A novela “A mentira”, que Nelson Rodrigues
publicou em capítulos nos primeiros anos da década de 1950, já trazia
personagens, nomes, situações e diálogos que reproduziria em futuros textos
teatrais. Ao estilo de melodrama e com sotaque carioca, a história de um pai
atraído pela filha, grávida de um homem paralítico e cobiçada por cunhados e cercada
de irmãs e de mãe submetida ao marido, o folhetim, antes de antecipar
deslocamentos ao palco, projeta as mais caras obsessões do autor. O formato é o
que o distingue da futura produção dramatúrgica rodriguiana, que traz
indisfarçável sentido trágico e algum determinismo existencial. Publicação em
capítulos, descritiva, e criada para ser lida, quando transcrita para cena,
sugere a pergunta: o que o original provocou na Cia. OmondÉ para levá-lo ao
Teatro Glaucio Gill?

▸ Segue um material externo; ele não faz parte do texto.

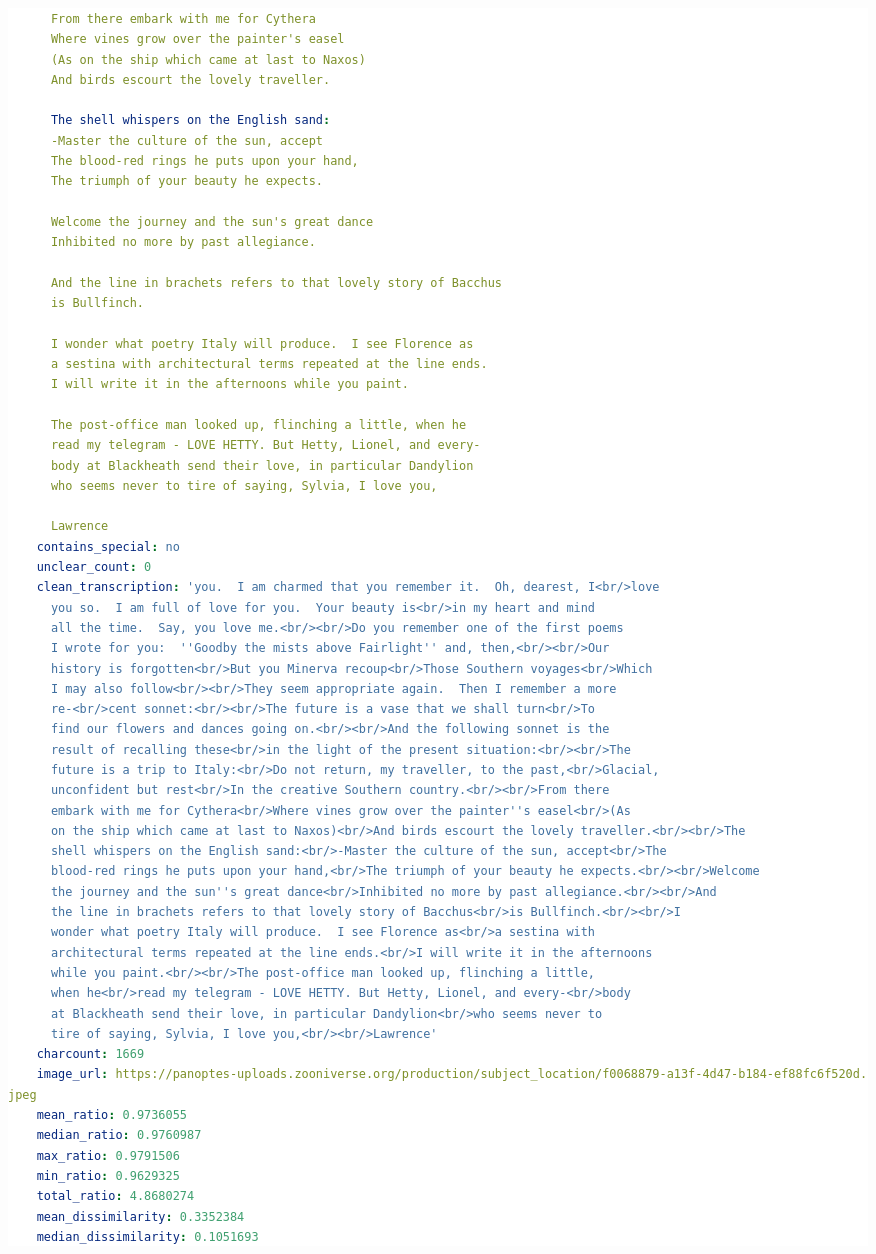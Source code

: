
```yaml
      From there embark with me for Cythera
      Where vines grow over the painter's easel
      (As on the ship which came at last to Naxos)
      And birds escourt the lovely traveller.

      The shell whispers on the English sand:
      -Master the culture of the sun, accept
      The blood-red rings he puts upon your hand,
      The triumph of your beauty he expects.

      Welcome the journey and the sun's great dance
      Inhibited no more by past allegiance.

      And the line in brachets refers to that lovely story of Bacchus
      is Bullfinch.

      I wonder what poetry Italy will produce.  I see Florence as
      a sestina with architectural terms repeated at the line ends.
      I will write it in the afternoons while you paint.

      The post-office man looked up, flinching a little, when he
      read my telegram - LOVE HETTY. But Hetty, Lionel, and every-
      body at Blackheath send their love, in particular Dandylion
      who seems never to tire of saying, Sylvia, I love you,

      Lawrence
    contains_special: no
    unclear_count: 0
    clean_transcription: 'you.  I am charmed that you remember it.  Oh, dearest, I<br/>love
      you so.  I am full of love for you.  Your beauty is<br/>in my heart and mind
      all the time.  Say, you love me.<br/><br/>Do you remember one of the first poems
      I wrote for you:  ''Goodby the mists above Fairlight'' and, then,<br/><br/>Our
      history is forgotten<br/>But you Minerva recoup<br/>Those Southern voyages<br/>Which
      I may also follow<br/><br/>They seem appropriate again.  Then I remember a more
      re-<br/>cent sonnet:<br/><br/>The future is a vase that we shall turn<br/>To
      find our flowers and dances going on.<br/><br/>And the following sonnet is the
      result of recalling these<br/>in the light of the present situation:<br/><br/>The
      future is a trip to Italy:<br/>Do not return, my traveller, to the past,<br/>Glacial,
      unconfident but rest<br/>In the creative Southern country.<br/><br/>From there
      embark with me for Cythera<br/>Where vines grow over the painter''s easel<br/>(As
      on the ship which came at last to Naxos)<br/>And birds escourt the lovely traveller.<br/><br/>The
      shell whispers on the English sand:<br/>-Master the culture of the sun, accept<br/>The
      blood-red rings he puts upon your hand,<br/>The triumph of your beauty he expects.<br/><br/>Welcome
      the journey and the sun''s great dance<br/>Inhibited no more by past allegiance.<br/><br/>And
      the line in brachets refers to that lovely story of Bacchus<br/>is Bullfinch.<br/><br/>I
      wonder what poetry Italy will produce.  I see Florence as<br/>a sestina with
      architectural terms repeated at the line ends.<br/>I will write it in the afternoons
      while you paint.<br/><br/>The post-office man looked up, flinching a little,
      when he<br/>read my telegram - LOVE HETTY. But Hetty, Lionel, and every-<br/>body
      at Blackheath send their love, in particular Dandylion<br/>who seems never to
      tire of saying, Sylvia, I love you,<br/><br/>Lawrence'
    charcount: 1669
    image_url: https://panoptes-uploads.zooniverse.org/production/subject_location/f0068879-a13f-4d47-b184-ef88fc6f520d.jpeg
    mean_ratio: 0.9736055
    median_ratio: 0.9760987
    max_ratio: 0.9791506
    min_ratio: 0.9629325
    total_ratio: 4.8680274
    mean_dissimilarity: 0.3352384
    median_dissimilarity: 0.1051693
```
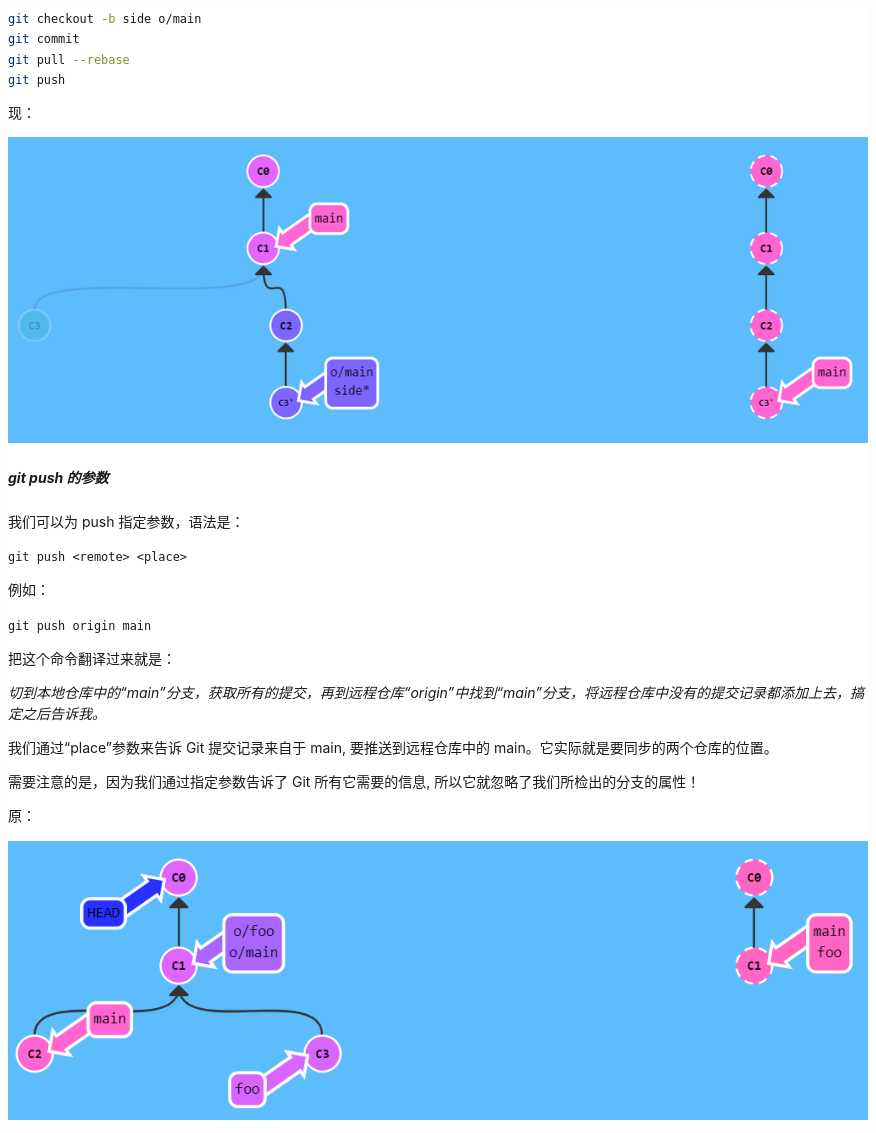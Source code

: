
 ```bash
git checkout -b side o/main
git commit
git pull --rebase
git push
```

现：

![image-20210114120700267](GitNotes.assets/image-20210114120700267.png)



##### git push 的参数

我们可以为 push 指定参数，语法是：

```
git push <remote> <place>
```

例如：

```
git push origin main
```

把这个命令翻译过来就是：

*切到本地仓库中的“main”分支，获取所有的提交，再到远程仓库“origin”中找到“main”分支，将远程仓库中没有的提交记录都添加上去，搞定之后告诉我。*

我们通过“place”参数来告诉 Git 提交记录来自于 main, 要推送到远程仓库中的 main。它实际就是要同步的两个仓库的位置。

需要注意的是，因为我们通过指定参数告诉了 Git 所有它需要的信息, 所以它就忽略了我们所检出的分支的属性！

原：

![image-20210114123842192](GitNotes.assets/image-20210114123842192.png)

Teria sido experimentar a possibilidade do jogo de atores em
interpretações quase lúdicas? Ou uma maneira de comentar, em tom que arranha a
brincadeira, o estilo derramado da narrativa? E ainda criar gadgets cênicos para apontar
anacronismos na linguagem. A diretora e adaptadora Inez Viana responde a essas
dúvidas com montagem que se apropria de sinais, provavelmente retirados de
avaliação do universo de Nelson (a cidade e o futebol). E lança em campo uma
jogada muito movimentada, repleta de firulas, mas sem metas. Os atores - André
Senna, Lucas Lacerda, Inez Viana, Elisa Barbosa, Junior Dantas, Leonrado Brício
e Zé Wendell – demonstram maior habilidade como atletas do que intérpretes
centrados em atuações de base física melhor justificada. Em múltiplos papéis,
intercambiados entre eles, se tornam indistintos numa ocupação de cadeiras da
plateia e de proximidades com o público, diluindo as identidades em saltos e
arremessos de bolas de futebol e sandálias de dedo. O choro é representado por
borrifar água nos olhos, e este é apenas mais um efeito propositalmente pueril
para encenação que apela à trivialidade no tratamento de um gênero e à crítica
desarticulada ao pensamento do autor.